News Release: Politics, Student Life

Oct. 20,  2008

Students Get Out the Vote

From Emory Report

The first few weeks of this semester, you could hardly turn around on campus without running into someone with a clipboard asking, “Are you registered vote?” For students, the answer is a resounding “Yes!”

Campus voter registration efforts culminated in a Wonderful Wednesday “Election Extravaganza” Oct. 1 before the Oct. 6 registration deadline hit in Georgia.

The bipartisan party included Students for John McCain and Students for Barack Obama, as well as the Student Government Association, the Emory College Council, the Office of Multicultural Programs and a dozen other groups who provided information on the campaigns and election issues. Several administrators were on hand as well to help with the voter registration effort.

More than 1,000 students, nearly all first-time voters, were registered through the various campus outreach efforts, said Brett Henson, president of Emory Students for Barack Obama, and co-president of the Collegiate Society of America, a nonpartisan political debate organization.

Emory Students for Barack Obama can take credit for registering 936 students out of the 213,000 people that Obama volunteers registered in Georgia in the last four months. And most all of those students are registered in Georgia, Henson said.

“By having students registered here we’ll be able to get out the vote more thoroughly on campus, and a lot of what happens here in Georgia affects students so they should have a voice in that. Plus, for Obama supporters, your vote counts more here in Georgia compared to if you’re from California or New York where he is most likely to win,” he said.

Henson said he’s optimistic that the youth vote will be heard this year, although it’s “never been reliable in a presidential election, mainly due to apathy.

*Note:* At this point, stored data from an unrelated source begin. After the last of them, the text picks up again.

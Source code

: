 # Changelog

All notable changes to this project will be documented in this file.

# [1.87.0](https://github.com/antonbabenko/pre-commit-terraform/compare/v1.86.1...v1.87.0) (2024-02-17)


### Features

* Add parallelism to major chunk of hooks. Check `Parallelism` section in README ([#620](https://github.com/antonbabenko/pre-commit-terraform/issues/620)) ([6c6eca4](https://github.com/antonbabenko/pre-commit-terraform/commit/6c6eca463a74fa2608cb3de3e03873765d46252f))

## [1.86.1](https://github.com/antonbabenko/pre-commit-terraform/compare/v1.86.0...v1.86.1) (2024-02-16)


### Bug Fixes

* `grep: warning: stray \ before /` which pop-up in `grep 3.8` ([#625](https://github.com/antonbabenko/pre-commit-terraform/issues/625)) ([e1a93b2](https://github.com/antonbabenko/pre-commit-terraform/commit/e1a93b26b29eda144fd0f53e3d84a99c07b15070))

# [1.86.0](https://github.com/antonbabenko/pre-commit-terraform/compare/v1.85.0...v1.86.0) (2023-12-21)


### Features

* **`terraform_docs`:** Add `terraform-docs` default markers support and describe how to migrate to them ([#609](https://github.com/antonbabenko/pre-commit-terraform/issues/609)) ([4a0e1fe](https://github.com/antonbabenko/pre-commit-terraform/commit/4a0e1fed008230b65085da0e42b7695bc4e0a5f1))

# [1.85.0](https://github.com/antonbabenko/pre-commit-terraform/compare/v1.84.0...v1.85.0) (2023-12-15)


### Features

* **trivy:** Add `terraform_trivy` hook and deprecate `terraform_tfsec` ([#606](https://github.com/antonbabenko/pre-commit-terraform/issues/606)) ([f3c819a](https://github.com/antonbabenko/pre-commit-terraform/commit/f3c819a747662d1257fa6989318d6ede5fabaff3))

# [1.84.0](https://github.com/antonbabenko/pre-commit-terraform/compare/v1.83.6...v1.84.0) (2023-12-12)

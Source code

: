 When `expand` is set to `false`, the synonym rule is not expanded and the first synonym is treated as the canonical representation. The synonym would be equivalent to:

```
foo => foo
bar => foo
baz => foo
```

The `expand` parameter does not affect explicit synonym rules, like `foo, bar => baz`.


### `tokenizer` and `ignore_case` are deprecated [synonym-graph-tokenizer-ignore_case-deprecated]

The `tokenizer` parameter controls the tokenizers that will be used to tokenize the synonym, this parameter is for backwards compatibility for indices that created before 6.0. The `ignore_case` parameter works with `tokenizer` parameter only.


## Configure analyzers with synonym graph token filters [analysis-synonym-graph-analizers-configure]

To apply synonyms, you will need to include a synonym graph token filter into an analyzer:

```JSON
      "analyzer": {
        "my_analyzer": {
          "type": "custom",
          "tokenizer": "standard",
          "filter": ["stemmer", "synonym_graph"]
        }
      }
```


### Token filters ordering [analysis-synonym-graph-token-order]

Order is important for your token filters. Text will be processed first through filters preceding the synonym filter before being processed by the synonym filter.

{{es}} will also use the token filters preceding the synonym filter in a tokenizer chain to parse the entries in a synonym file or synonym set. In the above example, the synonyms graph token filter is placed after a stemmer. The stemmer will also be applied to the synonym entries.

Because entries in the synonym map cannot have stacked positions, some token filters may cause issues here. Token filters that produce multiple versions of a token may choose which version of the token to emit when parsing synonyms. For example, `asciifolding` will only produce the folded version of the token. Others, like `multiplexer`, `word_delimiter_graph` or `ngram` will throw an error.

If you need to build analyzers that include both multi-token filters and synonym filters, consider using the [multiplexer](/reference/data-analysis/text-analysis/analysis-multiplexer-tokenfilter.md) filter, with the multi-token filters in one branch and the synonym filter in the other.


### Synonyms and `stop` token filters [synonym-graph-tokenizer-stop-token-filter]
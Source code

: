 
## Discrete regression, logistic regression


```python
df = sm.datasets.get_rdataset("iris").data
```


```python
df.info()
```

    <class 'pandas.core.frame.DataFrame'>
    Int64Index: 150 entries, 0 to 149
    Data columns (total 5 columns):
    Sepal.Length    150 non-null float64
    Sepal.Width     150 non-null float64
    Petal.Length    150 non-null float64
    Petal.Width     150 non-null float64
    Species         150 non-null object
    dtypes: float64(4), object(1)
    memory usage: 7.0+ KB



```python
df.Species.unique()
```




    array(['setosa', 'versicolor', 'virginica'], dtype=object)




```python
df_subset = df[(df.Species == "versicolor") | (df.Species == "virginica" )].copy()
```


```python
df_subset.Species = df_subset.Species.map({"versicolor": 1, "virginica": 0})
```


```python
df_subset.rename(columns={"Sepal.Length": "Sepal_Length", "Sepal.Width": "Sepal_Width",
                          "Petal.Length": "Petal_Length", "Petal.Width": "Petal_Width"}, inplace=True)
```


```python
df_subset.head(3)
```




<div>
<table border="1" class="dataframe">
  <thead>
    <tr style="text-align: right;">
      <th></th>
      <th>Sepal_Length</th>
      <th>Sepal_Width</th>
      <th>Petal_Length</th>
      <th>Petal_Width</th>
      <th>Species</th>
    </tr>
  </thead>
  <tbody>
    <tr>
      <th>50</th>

But Senator Obama has created excitement among young voters probably more than ever before. I think this demographic also realizes that it will inherit many of today’s emerging problems so we must vote to make our voices heard and participate in the democratic process.”

Henson’s classmate across the aisle, Emory College Republicans chair Scott McAfee, also expects an increase in the youth vote “since we have two strikingly different candidates who produce strong emotions.” McAfee added that students are “typically an unreliable group, unfortunately, but this year our vote may make a difference in some states, like North Carolina. In Georgia, students may make it a closer race, but I don’t think it will be enough to tip it to the blue column.”

SGA and College Council are sponsoring shuttles to the polls at Druid Hills High School, in an effort “to remove all barriers to students getting out to vote,” said SGA president Maria Town.